Stored data
Start of Block
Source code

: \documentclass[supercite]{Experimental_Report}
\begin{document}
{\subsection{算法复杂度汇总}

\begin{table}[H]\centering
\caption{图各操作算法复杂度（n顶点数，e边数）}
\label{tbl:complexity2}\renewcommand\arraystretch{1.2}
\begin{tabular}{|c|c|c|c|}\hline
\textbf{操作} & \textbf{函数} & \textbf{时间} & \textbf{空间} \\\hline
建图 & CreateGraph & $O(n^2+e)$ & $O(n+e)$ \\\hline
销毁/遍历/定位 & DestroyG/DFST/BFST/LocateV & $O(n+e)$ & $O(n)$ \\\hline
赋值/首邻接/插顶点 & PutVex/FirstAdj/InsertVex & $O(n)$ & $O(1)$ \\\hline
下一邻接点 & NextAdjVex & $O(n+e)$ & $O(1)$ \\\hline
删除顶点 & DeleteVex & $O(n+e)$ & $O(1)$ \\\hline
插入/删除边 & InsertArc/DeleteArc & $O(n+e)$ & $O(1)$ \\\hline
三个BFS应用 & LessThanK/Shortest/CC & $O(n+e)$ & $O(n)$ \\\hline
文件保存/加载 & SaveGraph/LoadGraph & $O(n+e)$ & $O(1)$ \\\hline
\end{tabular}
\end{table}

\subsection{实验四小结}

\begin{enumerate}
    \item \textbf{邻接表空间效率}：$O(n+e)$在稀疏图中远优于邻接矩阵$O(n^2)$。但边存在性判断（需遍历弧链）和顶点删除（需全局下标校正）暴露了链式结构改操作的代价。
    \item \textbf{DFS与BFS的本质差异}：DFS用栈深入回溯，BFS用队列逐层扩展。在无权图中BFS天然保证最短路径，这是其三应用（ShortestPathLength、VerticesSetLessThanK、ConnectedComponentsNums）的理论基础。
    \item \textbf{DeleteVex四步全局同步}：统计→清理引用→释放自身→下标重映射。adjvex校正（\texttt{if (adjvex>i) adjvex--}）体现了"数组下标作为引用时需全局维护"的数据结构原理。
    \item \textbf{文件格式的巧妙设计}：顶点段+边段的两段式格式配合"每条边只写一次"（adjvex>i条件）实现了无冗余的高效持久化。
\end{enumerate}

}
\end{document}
End of Block
The task - Every line in the entries above that mentions the word "textbf" must be shown.

Exercise solution -
\textbf{操作} & \textbf{函数} & \textbf{时间} & \textbf{空间} \\\hline
    \item \textbf{邻接表空间效率}：$O(n+e)$在稀疏图中远优于邻接矩阵$O(n^2)$。但边存在性判断（需遍历弧链）和顶点删除（需全局下标校正）暴露了链式结构改操作的代价。
    \item \textbf{DFS与BFS的本质差异}：DFS用栈深入回溯，BFS用队列逐层扩展。在无权图中BFS天然保证最短路径，这是其三应用（ShortestPathLength、VerticesSetLessThanK、ConnectedComponentsNums）的理论基础。
    \item \textbf{DeleteVex四步全局同步}：统计→清理引用→释放自身→下标重映射。adjvex校正（\texttt{if (adjvex>i) adjvex--}）体现了"数组下标作为引用时需全局维护"的数据结构原理。
    \item \textbf{文件格式的巧妙设计}：顶点段+边段的两段式格式配合"每条边只写一次"（adjvex>i条件）实现了无冗余的高效持久化。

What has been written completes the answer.